Source texts of formatted documents:
==*==

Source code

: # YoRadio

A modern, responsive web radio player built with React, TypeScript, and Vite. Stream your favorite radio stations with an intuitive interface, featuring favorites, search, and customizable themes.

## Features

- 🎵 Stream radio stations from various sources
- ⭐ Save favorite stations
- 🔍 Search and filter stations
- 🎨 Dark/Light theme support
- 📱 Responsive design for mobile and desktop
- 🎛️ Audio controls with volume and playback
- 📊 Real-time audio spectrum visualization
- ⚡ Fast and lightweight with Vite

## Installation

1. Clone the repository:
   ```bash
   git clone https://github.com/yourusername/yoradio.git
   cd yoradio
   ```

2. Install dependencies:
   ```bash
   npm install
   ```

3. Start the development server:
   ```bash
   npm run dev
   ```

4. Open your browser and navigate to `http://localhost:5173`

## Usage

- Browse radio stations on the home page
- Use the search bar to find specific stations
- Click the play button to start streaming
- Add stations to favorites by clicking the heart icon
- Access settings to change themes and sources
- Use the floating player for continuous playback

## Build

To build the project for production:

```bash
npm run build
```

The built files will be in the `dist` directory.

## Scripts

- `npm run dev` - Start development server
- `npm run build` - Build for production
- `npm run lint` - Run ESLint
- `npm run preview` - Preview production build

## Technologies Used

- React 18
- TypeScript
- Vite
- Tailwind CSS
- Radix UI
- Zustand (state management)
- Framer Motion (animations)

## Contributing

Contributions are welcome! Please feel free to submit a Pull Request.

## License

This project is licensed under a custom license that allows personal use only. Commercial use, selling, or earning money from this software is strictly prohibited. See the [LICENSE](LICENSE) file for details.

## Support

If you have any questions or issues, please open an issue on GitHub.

==*==

* [WORK INSTRUCTIONS]: Copy out all of the records shown above exactly.

* [WRITTEN ANSWER]:
Source code

: # YoRadio

A modern, responsive web radio player built with React, TypeScript, and Vite. Stream your favorite radio stations with an intuitive interface, featuring favorites, search, and customizable themes.

## Features

- 🎵 Stream radio stations from various sources
- ⭐ Save favorite stations
- 🔍 Search and filter stations
- 🎨 Dark/Light theme support
- 📱 Responsive design for mobile and desktop
- 🎛️ Audio controls with volume and playback
- 📊 Real-time audio spectrum visualization
- ⚡ Fast and lightweight with Vite

## Installation

1. Clone the repository:
   ```bash
   git clone https://github.com/yourusername/yoradio.git
   cd yoradio
   ```

2. Install dependencies:
   ```bash
   npm install
   ```

3. Start the development server:
   ```bash
   npm run dev
   ```

4. Open your browser and navigate to `http://localhost:5173`

## Usage

- Browse radio stations on the home page
- Use the search bar to find specific stations
- Click the play button to start streaming
- Add stations to favorites by clicking the heart icon
- Access settings to change themes and sources
- Use the floating player for continuous playback

## Build

To build the project for production:

```bash
npm run build
```

The built files will be in the `dist` directory.

## Scripts

- `npm run dev` - Start development server
- `npm run build` - Build for production
- `npm run lint` - Run ESLint
- `npm run preview` - Preview production build

## Technologies Used

- React 18
- TypeScript
- Vite
- Tailwind CSS
- Radix UI
- Zustand (state management)
- Framer Motion (animations)

## Contributing

Contributions are welcome! Please feel free to submit a Pull Request.

## License

This project is licensed under a custom license that allows personal use only. Commercial use, selling, or earning money from this software is strictly prohibited. See the [LICENSE](LICENSE) file for details.

## Support

If you have any questions or issues, please open an issue on GitHub.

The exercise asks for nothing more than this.